■ **PROBLEM REQUIREMENTS**
Copy each line of the records that holds the string "works".

■ **RECORDS SUPPLIED**
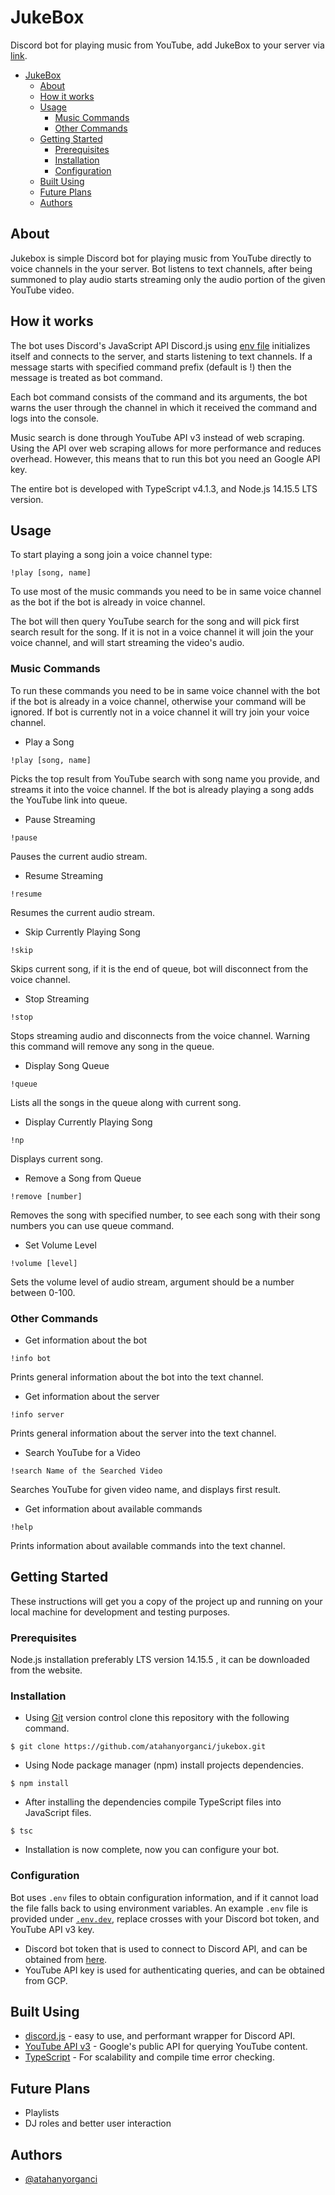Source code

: # JukeBox

Discord bot for playing music from YouTube, add JukeBox to your server via [link](https://discord.com/oauth2/authorize?client_id=717888968519319576&scope=bot).

- [JukeBox](#jukebox)
  - [About](#about)
  - [How it works](#how-it-works)
  - [Usage](#usage)
    - [Music Commands](#music-commands)
    - [Other Commands](#other-commands)
  - [Getting Started](#getting-started)
    - [Prerequisites](#prerequisites)
    - [Installation](#installation)
    - [Configuration](#configuration)
  - [Built Using](#built-using)
  - [Future Plans](#future-plans)
  - [Authors](#authors)

## About

Jukebox is simple Discord bot for playing music from YouTube directly to voice channels in the your server. Bot listens to text channels, after being summoned to play audio starts streaming only the audio portion of the given YouTube video.

## How it works

The bot uses Discord's JavaScript API Discord.js using [env file](./.env.dev) initializes itself and connects to the server, and starts listening to text channels. If a message starts with specified command prefix (default is !) then the message is treated as bot command.

Each bot command consists of the command and its arguments, the bot warns the user through the channel in which it received the command and logs into the console.

Music search is done through YouTube API v3 instead of web scraping. Using the API over web scraping allows for more performance and reduces overhead. However, this means that to run this bot you need an Google API key.

The entire bot is developed with TypeScript v4.1.3, and Node.js 14.15.5 LTS version.

## Usage

To start playing a song join a voice channel type:
```
!play [song, name]
```
To use most of the music commands you need to be in same voice channel as the bot if the bot is already in voice channel.

The bot will then query YouTube search for the song and will pick first search result for the song. If it is not in a voice channel it will join the your voice channel, and will start streaming the video's audio.

### Music Commands
To run these commands you need to be in same voice channel with the bot if the bot is already in a voice channel, otherwise your command will be ignored. If bot is currently not in a voice channel it will try join your voice channel.

+ Play a Song
```
!play [song, name]
```
Picks the top result from YouTube search with song name you provide, and streams it into the voice channel. If the bot is already playing a song adds the YouTube link into queue.

+ Pause Streaming
```
!pause
```
Pauses the current audio stream.

+ Resume Streaming
```
!resume
```
Resumes the current audio stream.

+ Skip Currently Playing Song
```
!skip
```
Skips current song, if it is the end of queue, bot will disconnect from the voice channel.

+ Stop Streaming
```
!stop
```
Stops streaming audio and disconnects from the voice channel. Warning this command will remove any song in the queue.

+ Display Song Queue
```
!queue
```
Lists all the songs in the queue along with current song.

+ Display Currently Playing Song
```
!np
```
Displays current song.

+ Remove a Song from Queue
```
!remove [number]
```
Removes the song with specified number, to see each song with their song numbers you can use queue command.

+ Set Volume Level
```
!volume [level]
```
Sets the volume level of audio stream, argument should be a number between 0-100.

### Other Commands
+ Get information about the bot
```
!info bot
```
Prints general information about the bot into the text channel.

+ Get information about the server
```
!info server
```
Prints general information about the server into the text channel.

+ Search YouTube for a Video
```
!search Name of the Searched Video
```
Searches YouTube for given video name, and displays first result.

+ Get information about available commands
```
!help
```
Prints information about available commands into the text channel.

## Getting Started

These instructions will get you a copy of the project up and running on your local machine for development and testing purposes.

### Prerequisites

Node.js installation preferably LTS version 14.15.5 , it can be downloaded from the website.

### Installation

+ Using [Git](https://git-scm.com) version control clone this repository with the following command.
```shell
$ git clone https://github.com/atahanyorganci/jukebox.git
```

+ Using Node package manager (npm) install projects dependencies.
 ```shell
$ npm install
```
+ After installing the dependencies compile TypeScript files into JavaScript files.
 ```shell
$ tsc
```
+ Installation is now complete, now you can configure your bot.

### Configuration

Bot uses `.env` files to obtain configuration information, and if it cannot load the file falls back to using environment variables. An example `.env` file is provided under [`.env.dev`](./.env.dev), replace crosses with your Discord bot token, and YouTube API v3 key.

-  Discord bot token that is used to connect to Discord API, and can be obtained from [here](https://discord.com/developers/applications/).
- YouTube API key is used for authenticating queries, and can be obtained from GCP.

## Built Using

+ [discord.js](https://discord.js.org/) - easy to use, and performant wrapper for Discord API.
+ [YouTube API v3](https://developers.google.com/youtube/v3/) - Google's public API for querying YouTube content.
+ [TypeScript](https://www.typescriptlang.org/) - For scalability and compile time error checking.

## Future Plans

+ Playlists
+ DJ roles and better user interaction

## Authors
+ [@atahanyorganci](https://github.com/atahanyorganci)
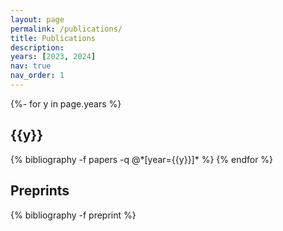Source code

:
 ```yaml
---
layout: page
permalink: /publications/
title: Publications
description: 
years: [2023, 2024]
nav: true
nav_order: 1
---
```

<!-- _pages/publications.md -->
<div class="publications">
{%- for y in page.years %}
  <h2 class="year">{{y}}</h2>
  {% bibliography -f papers -q @*[year={{y}}]* %}
{% endfor %}
</div>

<div class="publications">
  <h2>Preprints</h2>
  {% bibliography -f preprint %}
</div>
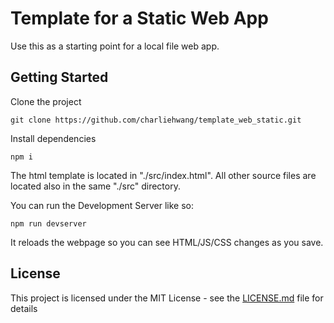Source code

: # Template for a Static Web App

Use this as a starting point for a local file web app.

## Getting Started

Clone the project

```
git clone https://github.com/charliehwang/template_web_static.git
```

Install dependencies

```
npm i
```

The html template is located in "./src/index.html". All other source files are located also in the same "./src" directory.

You can run the Development Server like so:

```
npm run devserver
```

It reloads the webpage so you can see HTML/JS/CSS changes as you save.

## License

This project is licensed under the MIT License - see the [LICENSE.md](LICENSE.md) file for details
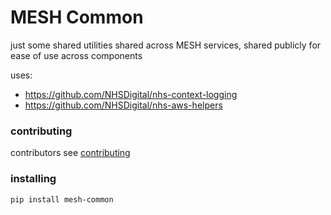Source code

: # MESH Common

just some shared utilities shared across MESH services, shared publicly for ease of use across components

uses: 
* https://github.com/NHSDigital/nhs-context-logging
* https://github.com/NHSDigital/nhs-aws-helpers


### contributing
contributors see [contributing](CONTRIBUTING.md)

### installing

```shell
pip install mesh-common
```

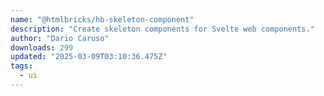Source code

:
 ```yaml
---
name: "@htmlbricks/hb-skeleton-component"
description: "Create skeleton components for Svelte web components."
author: "Dario Caruso"
downloads: 299
updated: "2025-03-09T03:10:36.475Z"
tags: 
  - ui
---
```

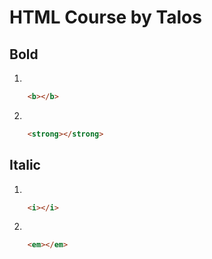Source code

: # HTML Course by Talos

## Bold
1) 
```html
    <b></b>
```

2)

```html
    <strong></strong>
```

## Italic
1)
```html
    <i></i>
```

2)
```html
    <em></em>
```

■ **RESULT OF THE EXERCISE**
  - [How it works](#how-it-works)
## How it works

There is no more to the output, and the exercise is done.